Sekali lagi, entah apa kata mereka. Pro dan kontra terus berseliweran tak tentu arah mana yang mereka tuju. Yang paling membuatku lega adalah, kedua orangtua dan suamiku tetap menghargai apa pun yang menjadi pilihanku. Tak ada yang mengeluhkan keleletanku untuk memulai karir di luar rumah.
Tuhan Maha Tahu, sungguh aku tak bermaksud sombong memilih seperti ini. Ataupun “berbulu buruk” hingga sial kemana melangkah. Toh, aku tak percaya mitos “buruk bulu” itu. “Allah tidak akan merubah nasib suatu kaum, hingga ia mengubahnya dengan tangannya sendiri” (tolong perbaiki redaksinya jika salah). Itulah yang aku yakini. Begitu terus hingga hari ini.

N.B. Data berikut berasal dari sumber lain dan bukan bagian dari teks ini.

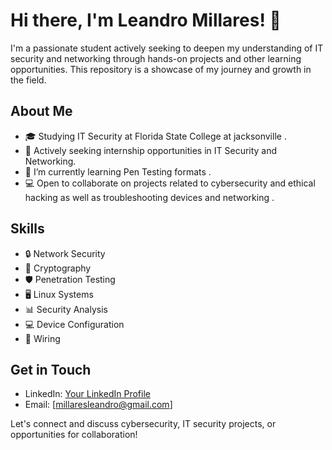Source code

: # Hi there, I'm Leandro Millares! 👋

I'm a passionate student actively seeking to deepen my understanding of IT security and networking through hands-on projects and other learning opportunities. This repository is a showcase of my journey and growth in the field.

## About Me

- 🎓 Studying IT Security at Florida State College at jacksonville .
- 💼 Actively seeking internship opportunities in IT Security and Networking.
- 🌱 I’m currently learning Pen Testing formats  .
- 💻 Open to collaborate on projects related to cybersecurity and ethical hacking as well as troubleshooting devices and networking .


## Skills

- 🔒 Network Security
- 🔑 Cryptography
- 🛡️ Penetration Testing
- 🖥️ Linux Systems
- 📊 Security Analysis
- 💻 Device Configuration 
- 🛜 Wiring
  

## Get in Touch

- LinkedIn: [Your LinkedIn Profile](https://www.linkedin.com/in/leandro-millares-a296a5290?utm_source=share&utm_campaign=share_via&utm_content=profile&utm_medium=ios_app)
- Email: [millaresleandro@gmail.com]

Let's connect and discuss cybersecurity, IT security projects, or opportunities for collaboration!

Sebagian menilai sinis, sebagian lagi merespon baik pilihanku untuk bersikeras memilih profesi Ibu Rumah Tangga. Paling tidak buat sementara waktu sampai anak-anak melewati masa golden age-nya.
Masalah menerobos gelar yang kabarnya begitu prestise, yakni ‘seorang wanita karir’ tersebut, bukan lagi terletak pada pasal sulitnya mencari kerja saat ini. Aku sendiri masih terdaftar sebagai Assisten di sebuah lab kampusku dulu, walau statusnya assisten meja, belakangan karena sudah cukup lama di sana, aku ditawari menjadi koordinator. Menjadi koordinator adalah batu loncatan yang bagus. Semua tentu tau juga kemana arahnya. Assisten dosen kemudian dosen. Aku mundur teratur dan perlahan, dengan catatan dari koordinatornya, datanglah lagi kapan saja ada minat.

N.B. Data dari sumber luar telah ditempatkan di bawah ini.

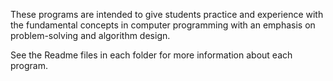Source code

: These programs are intended to give students practice and experience with the fundamental concepts in computer programming with an emphasis on problem-solving and algorithm design.

See the Readme files in each folder for more information about each program.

Tak lama setelah lulus, seorang penting yang masih terhitung karib suamiku menawari sebuah posisi di dinas tempat kami tinggal yang sesuai dengan bidangku. Aku masih bergeming saja. Rentetan lainnya datang, lagi-lagi dari teman suamiku. Menjadi dosen di almamaterku. Ini hanya mencoba saja, pokoknya kita usahakan, begitu pesannya. Aku merasa belum juga siap.
Terdengar kabar yang menurutku sedikit provokatif. Jadi, disebutlah beberapa teman sekolahku dulu. Ia sudah jauh hari mengumpulkan uang mati-matian, untuk sebuah posisi aman. Guru SD di sebuah desa terpencil, ia membayar 70 juta untuk menjadi PNS. Satunya lagi jauh lebih murah, hanya dengan 40 juta saja sebagai pegawai di sebuah Puskesmas. Hah? Yang benar saja?

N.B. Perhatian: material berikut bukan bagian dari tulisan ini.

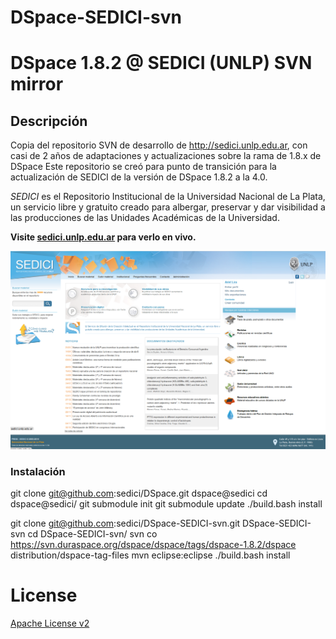 DSpace-SEDICI-svn
=================

# DSpace 1.8.2 @ SEDICI (UNLP) SVN mirror

## Descripción
Copia del repositorio SVN de desarrollo de http://sedici.unlp.edu.ar, con casi de 2 años de adaptaciones y actualizaciones sobre la rama de 1.8.x de DSpace 
Este repositorio se creó para punto de transición para la actualización de SEDICI de la versión de DSpace 1.8.2 a la 4.0.


*SEDICI* es el Repositorio Institucional de la Universidad Nacional de La Plata, un servicio libre y gratuito creado para albergar, preservar y dar visibilidad a las producciones de las Unidades Académicas de la Universidad.

**Visite [sedici.unlp.edu.ar](http://sedici.unlp.edu.ar.) para verlo en vivo.**

![Screenshot](screenshot_sedici.png?raw=true)

### Instalación

git clone git@github.com:sedici/DSpace.git dspace@sedici 
cd dspace@sedici/ 
git submodule init 
git submodule update 
./build.bash install

git clone git@github.com:sedici/DSpace-SEDICI-svn.git DSpace-SEDICI-svn
cd DSpace-SEDICI-svn/
svn co https://svn.duraspace.org/dspace/dspace/tags/dspace-1.8.2/dspace distribution/dspace-tag-files
mvn eclipse:eclipse
./build.bash install

# License
[Apache License v2](http://www.apache.org/licenses/LICENSE-2.0.html)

Proses pengumpulan dana yang penuh perjuangan itu dilaluinya tepat di hidung kami. Bagaimana lagi aku sangkal dan mengatakan hal semacam itu hanya kabar burung belaka? Tak habisnya pikiran polosku bertanya, bagaimana mereka akan mengganti sejumlah yang tak sedikit itu? Jawaban yang aku dapat hanyalah derai tawa penuh bahana. Ternyata bukan jidatku saja yang terlihat polos.
Uang sejumlah itu terlalu sedikit untuk urusan semacam itu, sementara betapa banyak saudara-saudara kita yang hidup di bawah ambang wajar sangking melaratnya. Untuk makan sekali sehari saja sulit, sementara uang sejumlah itu hanya dibuang untuk selembar SK. Sudahlah, sudah kemana cerita kita tadi? Aku hanya tak habis heran, masih sanggup manusia-manusia semacam itu hidup, kemudian berjalan hilir-mudik. Menghirup udara gratisan dari Tuhan. Ah, alangkah lucunya negeri ini.
Walau masih terkesan linglung sebab tak sua jawaban yang cocok, aku coba kembali ke pembicaraan awal. Kenapa aku masih tetap memuseumkan lembaran berharga yang kuperjuangkan mati-matian dulu.
Beginilah sebenarnya. Aku masih tak kuat memandang binar mata penuh tanya sepasang buah hatiku. Kemana aku sehari penuh ketika tidak bersama mereka?
Aku tau anak-anak harus belajar dewasa, belajar mengerti, belajar maklum, yang terpenting, belajar mandiri dalam hidup ini. tapi sungguh, ketika aku mencoba memasukkan aplikasi lamaran kerja itu, ada beberapa momen yang membuat aku harus berpisah dengan kedua pasang binar mata zamrud penuh pesona itu. Entahlah aku harus mengutuk atau bersyukur memiliki sifat ‘lebay’ tak karuan ini.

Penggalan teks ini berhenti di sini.